By Patti Domm
April 11, 2017
-- March vehicle sales fell to an annualized pace of just 16.5 million, below expectations of 17.3 million and the weakest rate since February 2015.
-- Economists watching auto sales carefully to see if it's a sign of broader consumer weakness.
Lenders may have helped put the brakes on car sales last month.
March's sudden slowdown in vehicle sales surprised economists, who are now watching to see if the trend continues and whether it is also foreshadowing a weakening of the consumer. Auto sales are an important economic barometer, and while not a big part of the economy, the industry can create a much larger ripple effect.
"If the next few months reveals a further decline in auto sales, we need to pay attention to that because it will feed back to the economy directly. The bigger risk is that it's a sign of broad-based weakness of the consumer. At this point, we can't make that case," said Michelle Meyer, head of U.S. economics at Bank of America Merrill Lynch.
Auto loan delinquencies have been on the rise in all categories, and lenders, after an extended period of low rates and easy money, have been tightening loan standards. The trend picked up in the second half of last year, but accelerated in the first quarter of this year.
Auto delinquencies, percent of balance of auto loans from the NY Fed's credit panel.
Some of the focus has been on subprime loans, but Meyer said all loan types have seen delinquencies. "It's possible the fact the delinquencies are picking up, it's leading to a tightening of lending standards, which is feeding back to the demand," she said, noting that the Federal Reserve's senior loan officer survey has been highlighting the trend.
She said, for now, the tightening appears to be a normal reaction, not a more dire concern.

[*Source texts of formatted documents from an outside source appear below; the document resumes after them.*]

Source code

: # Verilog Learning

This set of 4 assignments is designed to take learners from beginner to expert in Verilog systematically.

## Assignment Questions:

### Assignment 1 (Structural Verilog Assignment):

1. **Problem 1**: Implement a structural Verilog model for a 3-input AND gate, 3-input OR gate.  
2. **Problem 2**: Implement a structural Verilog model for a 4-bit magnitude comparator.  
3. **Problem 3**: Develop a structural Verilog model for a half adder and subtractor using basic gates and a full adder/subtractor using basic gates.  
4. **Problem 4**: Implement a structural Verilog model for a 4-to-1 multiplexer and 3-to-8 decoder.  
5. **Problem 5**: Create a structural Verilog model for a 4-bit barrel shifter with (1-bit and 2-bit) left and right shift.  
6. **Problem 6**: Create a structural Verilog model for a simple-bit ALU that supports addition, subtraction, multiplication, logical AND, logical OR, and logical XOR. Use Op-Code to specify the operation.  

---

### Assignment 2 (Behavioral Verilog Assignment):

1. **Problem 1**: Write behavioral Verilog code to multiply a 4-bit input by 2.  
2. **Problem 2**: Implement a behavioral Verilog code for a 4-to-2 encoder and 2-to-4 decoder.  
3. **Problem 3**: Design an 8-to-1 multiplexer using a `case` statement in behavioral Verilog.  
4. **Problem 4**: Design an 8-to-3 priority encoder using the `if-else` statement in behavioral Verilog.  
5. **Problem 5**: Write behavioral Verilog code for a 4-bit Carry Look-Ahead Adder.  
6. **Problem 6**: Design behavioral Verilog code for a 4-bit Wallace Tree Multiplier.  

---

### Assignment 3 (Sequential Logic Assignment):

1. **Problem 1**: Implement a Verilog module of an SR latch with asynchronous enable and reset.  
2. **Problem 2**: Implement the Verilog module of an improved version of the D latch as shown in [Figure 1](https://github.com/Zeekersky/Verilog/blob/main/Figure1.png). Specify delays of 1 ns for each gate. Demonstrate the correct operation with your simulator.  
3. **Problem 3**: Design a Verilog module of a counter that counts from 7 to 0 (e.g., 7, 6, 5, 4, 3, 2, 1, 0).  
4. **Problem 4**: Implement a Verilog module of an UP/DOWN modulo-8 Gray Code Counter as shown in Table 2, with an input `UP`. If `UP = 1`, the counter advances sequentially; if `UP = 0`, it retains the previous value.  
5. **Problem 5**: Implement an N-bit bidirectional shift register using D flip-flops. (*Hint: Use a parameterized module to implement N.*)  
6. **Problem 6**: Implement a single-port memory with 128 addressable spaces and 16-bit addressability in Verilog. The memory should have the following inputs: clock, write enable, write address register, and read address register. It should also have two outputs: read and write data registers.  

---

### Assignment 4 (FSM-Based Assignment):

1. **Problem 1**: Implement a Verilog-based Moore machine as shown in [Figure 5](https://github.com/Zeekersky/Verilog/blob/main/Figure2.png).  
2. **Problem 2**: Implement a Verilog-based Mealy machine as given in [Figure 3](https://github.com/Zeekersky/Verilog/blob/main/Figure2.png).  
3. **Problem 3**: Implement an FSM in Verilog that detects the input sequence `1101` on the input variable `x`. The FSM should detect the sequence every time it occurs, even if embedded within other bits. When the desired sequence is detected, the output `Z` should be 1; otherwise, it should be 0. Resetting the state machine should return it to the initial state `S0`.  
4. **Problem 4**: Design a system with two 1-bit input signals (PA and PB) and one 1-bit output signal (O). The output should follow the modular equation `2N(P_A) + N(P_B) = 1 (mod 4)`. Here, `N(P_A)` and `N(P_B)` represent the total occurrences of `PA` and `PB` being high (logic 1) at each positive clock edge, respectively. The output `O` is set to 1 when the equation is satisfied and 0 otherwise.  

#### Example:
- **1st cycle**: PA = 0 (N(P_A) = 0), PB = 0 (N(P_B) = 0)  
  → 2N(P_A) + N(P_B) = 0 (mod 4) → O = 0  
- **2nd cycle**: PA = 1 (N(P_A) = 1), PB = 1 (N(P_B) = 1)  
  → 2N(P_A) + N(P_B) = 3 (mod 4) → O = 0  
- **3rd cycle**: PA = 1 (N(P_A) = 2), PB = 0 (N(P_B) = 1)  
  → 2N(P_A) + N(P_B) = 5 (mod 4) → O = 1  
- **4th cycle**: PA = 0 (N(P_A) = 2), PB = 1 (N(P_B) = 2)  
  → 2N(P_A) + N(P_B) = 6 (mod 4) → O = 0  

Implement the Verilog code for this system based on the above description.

Net percent of banks tightening standards for auto loans. 11.7 percent Q1, 2017
March vehicle sales fell to an annualized pace of just 16.5 million, below expectations of 17.3 million and the weakest rate since February 2015. Economists say they are watching to see if sales have peaked, after the annualized selling pace touched 18 million late last year.
"It's possible sales just increased much faster than broader consumer spending. That was partly because of finance, aging of stock and low gas prices," she said.

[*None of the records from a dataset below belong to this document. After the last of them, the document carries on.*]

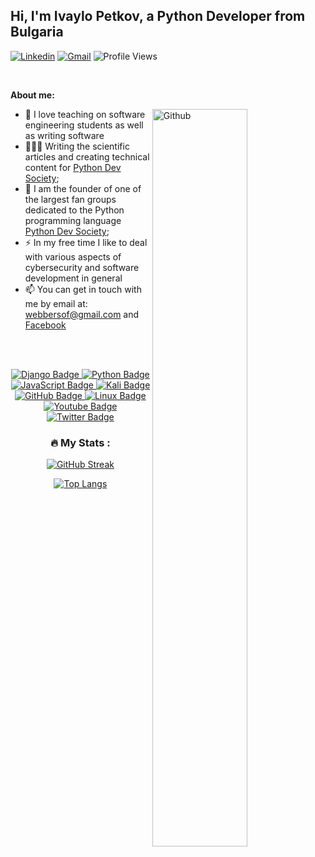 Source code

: ## Hi, I'm Ivaylo Petkov, a Python Developer from Bulgaria

<!-- Your badges
You can use the website to generate badges: https://shields.io/
-->

[![Linkedin](https://img.shields.io/badge/-LinkedIn-blue?style=flat&logo=Linkedin&logoColor=white)](https://www.linkedin.com/in/ivaylo-petkov-274194229/)
[![Gmail](https://img.shields.io/badge/-Gmail-c14438?style=flat&logo=Gmail&logoColor=white)](mailto:ivailop123@gmail.com)
![Profile Views](https://komarev.com/ghpvc/?username=your-username&color=green)

&nbsp;

<!-- Talking about you -->
**About me:**

<!-- Any image aligned to the right. Beware the width -->
<img width="55%" align="right" alt="Github" src="https://raw.githubusercontent.com/onimur/.github/master/.resources/git-header.svg" />

- :telescope: I love teaching on software engineering students as well as writing software 
- 👨🏽‍💻 Writing the scientific articles and creating technical content for [Python Dev Society](https://www.facebook.com/PythonDevSociety);
- 🌱 I am the founder of one of the largest fan groups dedicated to the Python programming language [Python Dev Society](https://www.facebook.com/PythonDevSociety); 
- :zap: In my free time I like to deal with various aspects of cybersecurity and software development in general
- 📫 You can get in touch with me by email at: webbersof@gmail.com and [Facebook](https://www.facebook.com/mario.zahariev.9)

<br/><br/>

<div id="badges" align="center">
  <a href="your-django-URL">
    <img src="https://img.shields.io/badge/django-%23092E20.svg?style=for-the-badge&logo=django&logoColor=white" alt="Django Badge"/>
  </a>
  
  <a href="your-python-URL">
    <img src="https://img.shields.io/badge/python-3670A0?style=for-the-badge&logo=python&logoColor=ffdd54" alt="Python Badge"/>
  </a>
  
  <a href="your-javascript-URL">
    <img src="https://img.shields.io/badge/javascript-%23323330.svg?style=for-the-badge&logo=javascript&logoColor=%23F7DF1E" alt="JavaScript Badge"/>
  </a>
  
  <a href="your-kali-URL">
    <img src="https://img.shields.io/badge/Kali-268BEE?style=for-the-badge&logo=kalilinux&logoColor=white" alt="Kali Badge"/>
  </a>
  
  <a href="your-github-URL">
    <img src="https://img.shields.io/badge/github-%23121011.svg?style=for-the-badge&logo=github&logoColor=white" alt="GitHub Badge"/>
  </a>
  
   <a href="your-linux-URL">
    <img src="https://img.shields.io/badge/Linux-FCC624?style=for-the-badge&logo=linux&logoColor=black" alt="Linux Badge"/>
  </a>
  
  <a href="your-youtube-URL">
    <img src="https://img.shields.io/badge/YouTube-red?style=for-the-badge&logo=youtube&logoColor=white" alt="Youtube Badge"/>
  </a>
  
  <a href="your-twitter-URL">
    <img src="https://img.shields.io/badge/Twitter-blue?style=for-the-badge&logo=twitter&logoColor=white" alt="Twitter Badge"/>
  </a>
  
  

### :fire: My Stats :
[![GitHub Streak](http://github-readme-streak-stats.herokuapp.com?user=Ivaylo1992&theme=dark&background=000000)](https://git.io/streak-stats)

[![Top Langs](https://github-readme-stats.vercel.app/api/top-langs/?username=Ivaylo1992&layout=compact&theme=vision-friendly-dark)](https://github.com/anuraghazra/github-readme-stats)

For now, economists are looking at other factors too.
Meyer said Bank of America Merrill Lynch analysts are concerned about bloated inventories, especially for used cars, a factor already weighing on prices.

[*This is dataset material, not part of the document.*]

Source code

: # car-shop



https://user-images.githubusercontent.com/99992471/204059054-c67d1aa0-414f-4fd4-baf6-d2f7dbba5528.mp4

BofA's auto analyst John Murphy expects auto sales to total 17.9 million annualized selling pace this year, and that means autos could provide a 0.1 percent point bump to growth. Murphy has said there are downside risks to his forecast but he has not changed it.
Meyer said if sales fall to a lower level, however, it could be a small hit to GDP. Based on worst case scenario of 15 million, GDP would be hit by 0.4 points and there would also be an impact on auto parts, trade and transportation. A big drop in sales would be the result of a downturn in consumer sentiment which would also ripple through other parts of the economy.
Goldman Sachs economists also studied the slowdown in vehicle sales, which they see as the beginning of a bigger trend. The economists say they expect the annualized selling pace could ultimately settle at 15 million, based on a trend of declining demand and other factors.
The economists point to a drop in licensed drivers, particularly among younger drivers, plus a decline in the number of vehicles per driver. The number of vehicles per driver fell to under 1.2 from about 1.25 in the early 2000s, according to Goldman.
"Our central estimate depends on a range of assumptions, including an annual 0.1-0.2pp decline in the adult population driver share and a flat number of autos per driver," they wrote.
Another trend is also emerging that could dampen car sales to even lower than 15 million. "Longer term, the risks to these estimates are probably on the downside, especially if the 'sharing economy' — exemplified by companies such as Zipcar, Uber, Lyft and Via — makes deeper inroads into the transportation sector," the economists wrote.
The Goldman economists said the impact on GDP would be small. Consumer spending on vehicles and parts is about 2.6 percent of GDP, but only half of that is from domestically produced vehicles, while the rest is imports or used vehicles. If the decline occurs over two to three years, the drag on annualized GDP growth would be about 0.05 to 0.1 percentage points per year, they added.
Meyer said the pace of auto sales is manageable for the economy, and the sector could go from a slight positive for growth to a neutral or slight negative. The inventory to sales ratio has been rising, and if sales slide further, inventories will rise, pressuring prices and resulting in production cutbacks.
BofA says autos make up 3 percent of U.S. GDP, much smaller than the 4.2 percent back in the late 1970s. When looking just at consumers, autos are 3.7 percent of personal consumption expenditures, a measure of overall consumer spending. Auto prices also play a role in the consumer price index, at 6.5 percent of the headline CPI.
"Historically you get very big swings in the inventories. Even though it's a small share of the economy, it matters a lot in terms of the swings can have a lot of impact," Meyer said.
"There's risk of greater disruptions to the economy through the indirect channels. Potentially it could impact credit creation if we are seeing further increases in delinquency rates. That could weigh more broadly on the flow of credit," said Meyer.